In this study, we observed that patients with preeclampsia have a lower ADR compared to those without preeclampsia during the early third trimester. No differences were observed in PPGA and PBI between the two groups.

Our primary finding that preeclampsia was associated with a lower ADR is consistent with our initial hypothesis. The ADR is closely correlated to the diastolic decay constant, a parameter that describes the exponential rate at which arterial pressure decreases during diastole [21, 22]. An accelerated diastolic decay constant is associated with greater arterial stiffness and therefore hypertension. By measuring the diastolic decay constant with invasive arterial blood pressuring monitoring we can further characterize resistance and total arterial compliance [27]. In addition, one of the major advantages of the diastolic decay constant is that local factors, including perfusion, do not significantly alter its value [28,29,30]. However, the invasive nature of this test limits its clinical utility on the labor and delivery unit.

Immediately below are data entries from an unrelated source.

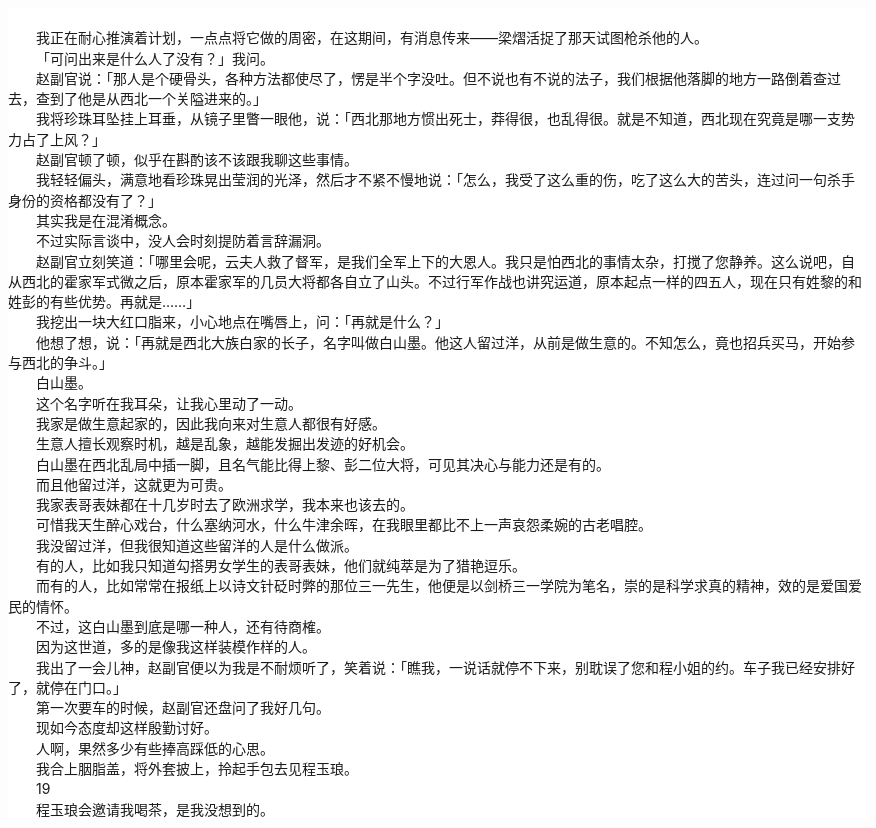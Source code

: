 <br>   
&emsp;&emsp;我正在耐心推演着计划，一点点将它做的周密，在这期间，有消息传来——梁熠活捉了那天试图枪杀他的人。  
<br>   
&emsp;&emsp;「可问出来是什么人了没有？」我问。  
<br>   
&emsp;&emsp;赵副官说：「那人是个硬骨头，各种方法都使尽了，愣是半个字没吐。但不说也有不说的法子，我们根据他落脚的地方一路倒着查过去，查到了他是从西北一个关隘进来的。」  
<br>   
&emsp;&emsp;我将珍珠耳坠挂上耳垂，从镜子里瞥一眼他，说：「西北那地方惯出死士，莽得很，也乱得很。就是不知道，西北现在究竟是哪一支势力占了上风？」  
<br>   
&emsp;&emsp;赵副官顿了顿，似乎在斟酌该不该跟我聊这些事情。  
<br>   
&emsp;&emsp;我轻轻偏头，满意地看珍珠晃出莹润的光泽，然后才不紧不慢地说：「怎么，我受了这么重的伤，吃了这么大的苦头，连过问一句杀手身份的资格都没有了？」  
<br>   
&emsp;&emsp;其实我是在混淆概念。  
<br>   
&emsp;&emsp;不过实际言谈中，没人会时刻提防着言辞漏洞。  
<br>   
&emsp;&emsp;赵副官立刻笑道：「哪里会呢，云夫人救了督军，是我们全军上下的大恩人。我只是怕西北的事情太杂，打搅了您静养。这么说吧，自从西北的霍家军式微之后，原本霍家军的几员大将都各自立了山头。不过行军作战也讲究运道，原本起点一样的四五人，现在只有姓黎的和姓彭的有些优势。再就是……」  
<br>   
&emsp;&emsp;我挖出一块大红口脂来，小心地点在嘴唇上，问：「再就是什么？」  
<br>   
&emsp;&emsp;他想了想，说：「再就是西北大族白家的长子，名字叫做白山墨。他这人留过洋，从前是做生意的。不知怎么，竟也招兵买马，开始参与西北的争斗。」  
<br>   
&emsp;&emsp;白山墨。  
<br>   
&emsp;&emsp;这个名字听在我耳朵，让我心里动了一动。  
<br>   
&emsp;&emsp;我家是做生意起家的，因此我向来对生意人都很有好感。  
<br>   
&emsp;&emsp;生意人擅长观察时机，越是乱象，越能发掘出发迹的好机会。  
<br>   
&emsp;&emsp;白山墨在西北乱局中插一脚，且名气能比得上黎、彭二位大将，可见其决心与能力还是有的。  
<br>   
&emsp;&emsp;而且他留过洋，这就更为可贵。  
<br>   
&emsp;&emsp;我家表哥表妹都在十几岁时去了欧洲求学，我本来也该去的。  
<br>   
&emsp;&emsp;可惜我天生醉心戏台，什么塞纳河水，什么牛津余晖，在我眼里都比不上一声哀怨柔婉的古老唱腔。  
<br>   
&emsp;&emsp;我没留过洋，但我很知道这些留洋的人是什么做派。  
<br>   
&emsp;&emsp;有的人，比如我只知道勾搭男女学生的表哥表妹，他们就纯萃是为了猎艳逗乐。  
<br>   
&emsp;&emsp;而有的人，比如常常在报纸上以诗文针砭时弊的那位三一先生，他便是以剑桥三一学院为笔名，崇的是科学求真的精神，效的是爱国爱民的情怀。  
<br>   
&emsp;&emsp;不过，这白山墨到底是哪一种人，还有待商榷。  
<br>   
&emsp;&emsp;因为这世道，多的是像我这样装模作样的人。  
<br>   
&emsp;&emsp;我出了一会儿神，赵副官便以为我是不耐烦听了，笑着说：「瞧我，一说话就停不下来，别耽误了您和程小姐的约。车子我已经安排好了，就停在门口。」  
<br>   
&emsp;&emsp;第一次要车的时候，赵副官还盘问了我好几句。  
<br>   
&emsp;&emsp;现如今态度却这样殷勤讨好。  
<br>   
&emsp;&emsp;人啊，果然多少有些捧高踩低的心思。  
<br>   
&emsp;&emsp;我合上胭脂盖，将外套披上，拎起手包去见程玉琅。  
<br>   
&emsp;&emsp;19  
<br>   
&emsp;&emsp;程玉琅会邀请我喝茶，是我没想到的。  
<br>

The major advantage of PPG is that it is a non-invasive technique that can measure various parameters associated with the pulse wave. While several parameters from the PPG pulse wave have been measured, including the PPG amplitude and the PPG notch position and notch relative amplitude, none have demonstrated clinical utility [31,32,33,34]. Furthermore, environmental factors, metabolic state, motion artifact and psychological wellbeing all influence these parameters and make interpretation of those parameters unreliable [35, 36]. On the other hand, the major advantage of the ADR is that the effect of PPG magnitude is eliminated in its calculation and therefore makes it more reliable [21]. The only limitation of the ADR is that pre-calibration is essential for a reliable measurement.

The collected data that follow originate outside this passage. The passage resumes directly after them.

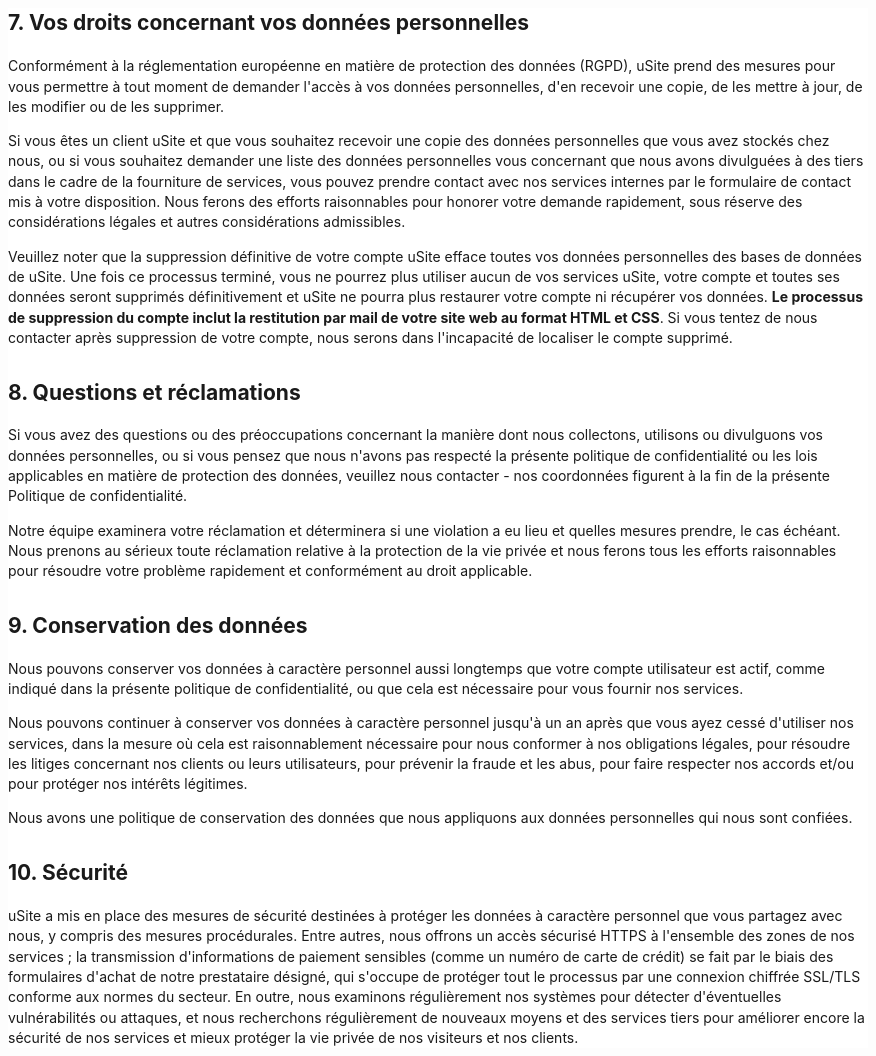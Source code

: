 ## 7. Vos droits concernant vos données personnelles

Conformément à la réglementation européenne en matière de protection des données (RGPD), uSite prend des mesures pour vous permettre à tout moment de demander l'accès à vos données personnelles, d'en recevoir une copie, de les mettre à jour, de les modifier ou de les supprimer.​

Si vous êtes un client uSite et que vous souhaitez recevoir une copie des données personnelles que vous avez stockés chez nous, ou si vous souhaitez demander une liste des données personnelles vous concernant que nous avons divulguées à des tiers dans le cadre de la fourniture de services, vous pouvez prendre contact avec nos services internes par le formulaire de contact mis à votre disposition. Nous ferons des efforts raisonnables pour honorer votre demande rapidement, sous réserve des considérations légales et autres considérations admissibles.

​Veuillez noter que la suppression définitive de votre compte uSite efface toutes vos données personnelles des bases de données de uSite. Une fois ce processus terminé, vous ne pourrez plus utiliser aucun de vos services uSite, votre compte et toutes ses données seront supprimés définitivement et uSite ne pourra plus restaurer votre compte ni récupérer vos données. **Le processus de suppression du compte inclut la restitution par mail de votre site web au format HTML et CSS**. Si vous tentez de nous contacter après suppression de votre compte, nous serons dans l'incapacité de localiser le compte supprimé.

## 8. Questions et réclamations

Si vous avez des questions ou des préoccupations concernant la manière dont nous collectons, utilisons ou divulguons vos données personnelles, ou si vous pensez que nous n'avons pas respecté la présente politique de confidentialité ou les lois applicables en matière de protection des données, veuillez nous contacter - nos coordonnées figurent à la fin de la présente Politique de confidentialité.

Notre équipe examinera votre réclamation et déterminera si une violation a eu lieu et quelles mesures prendre, le cas échéant. Nous prenons au sérieux toute réclamation relative à la protection de la vie privée et nous ferons tous les efforts raisonnables pour résoudre votre problème rapidement et conformément au droit applicable.

## 9. Conservation des données

Nous pouvons conserver vos données à caractère personnel aussi longtemps que votre compte utilisateur est actif, comme indiqué dans la présente politique de confidentialité, ou que cela est nécessaire pour vous fournir nos services.

Nous pouvons continuer à conserver vos données à caractère personnel jusqu'à un an après que vous ayez cessé d'utiliser nos services, dans la mesure où cela est raisonnablement nécessaire pour nous conformer à nos obligations légales, pour résoudre les litiges concernant nos clients ou leurs utilisateurs, pour prévenir la fraude et les abus, pour faire respecter nos accords et/ou pour protéger nos intérêts légitimes.

Nous avons une politique de conservation des données que nous appliquons aux données personnelles qui nous sont confiées.

## 10. Sécurité

uSite a mis en place des mesures de sécurité destinées à protéger les données à caractère personnel que vous partagez avec nous, y compris des mesures procédurales. Entre autres, nous offrons un accès sécurisé HTTPS à l'ensemble des zones de nos services ; la transmission d'informations de paiement sensibles (comme un numéro de carte de crédit) se fait par le biais des formulaires d'achat de notre prestataire désigné, qui s'occupe de protéger tout le processus par une connexion chiffrée SSL/TLS conforme aux normes du secteur. En outre, nous examinons régulièrement nos systèmes pour détecter d'éventuelles vulnérabilités ou attaques, et nous recherchons régulièrement de nouveaux moyens et des services tiers pour améliorer encore la sécurité de nos services et mieux protéger la vie privée de nos visiteurs et nos clients.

Preeclampsia is characterized by a marked increase in peripheral vascular resistance and vasoconstriction [3,4,5], and increased sympathetic vasoconstrictor activity has been demonstrated with measurements of muscle sympathetic nerve activity [3, 37]. The etiology of the increased sympathetic tone is likely endothelial dysfunction [38,39,40,41]. It is important to note that endothelial dysfunction may be present in preeclampsia as this is an important step in the development of atherosclerosis in patients with chronic hypertension [42]. In non-pregnant patients with chronic hypertension, vascular disease or diabetes, vascular stiffness may be due to the decline of vascular compliance [43,44,45,46].

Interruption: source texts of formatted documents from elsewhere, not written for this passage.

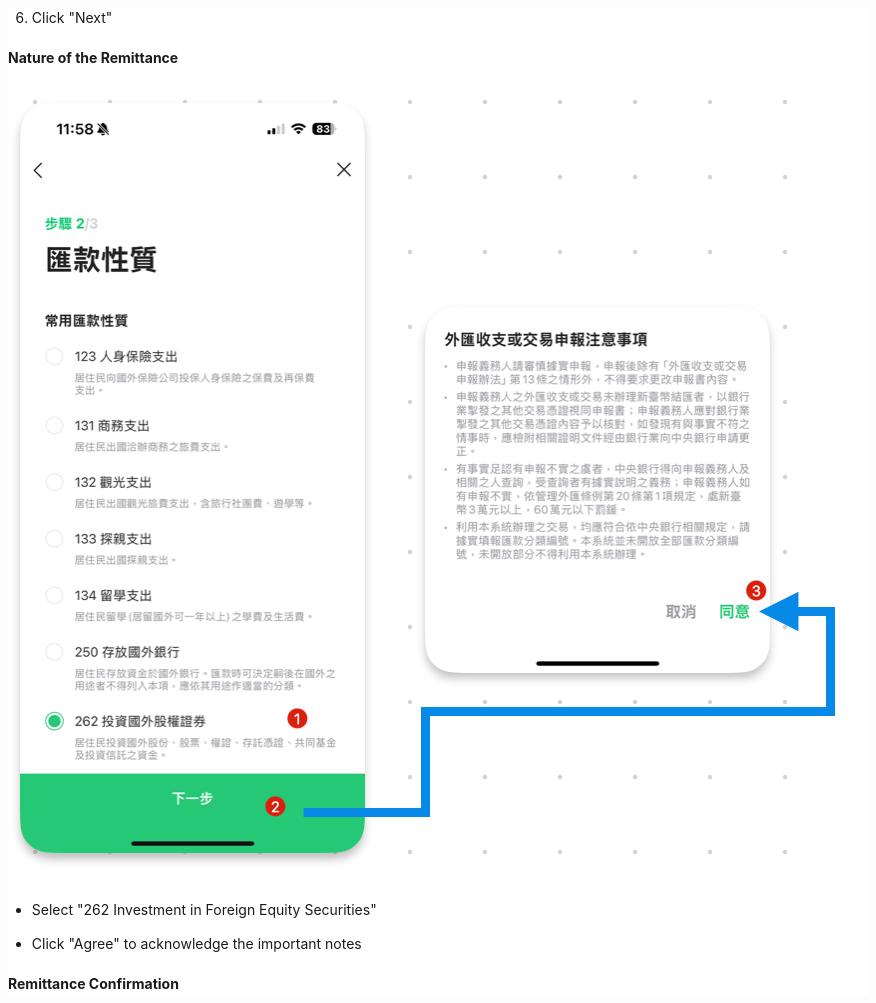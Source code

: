 6. Click "Next"

#### Nature of the Remittance

![](/assets/e4d139fe0685/1*jrDAKxcP5jxjHQ41Wf5LWQ.png)

- Select "262 Investment in Foreign Equity Securities"

- Click "Agree" to acknowledge the important notes

#### Remittance Confirmation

It is important to note that our study has several limitations. First, given the study design (cross-sectional study of women with preeclampsia at 30 weeks gestational age), our results describe pathophysiological changes of preeclampsia but do not necessarily indicate that the ADR is a useful tool in the prediction of preeclampsia. Second, while we believe that ADR may be a useful measure of arterial stiffness, we did not correlate the ADR to other established measures of arterial stiffness (e.g. PWV, Aix). Future studies should attempt to make that correlation. Third, given that increased sympathetic activity may be characteristic of pregnancy in the absence of neurological disease, digital blood flow and thus the waveform may have been affected by peripheral vasoconstriction. Nevertheless, the diastolic decay constant is a value derived from the waveform and might not be as significantly influenced by local perfusion.

Conclusions

Our study offer a new insight into the pathophysiologic features in preeclampsia. The results suggest that the ADR may be decreased in patients with preeclampsia, but our study does not tell us about the ability of the ADR to predict preeclampsia. Future studies should examine how ADR may be used to predict preeclampsia throughout pregnancy, whether predicting it early or later gestation.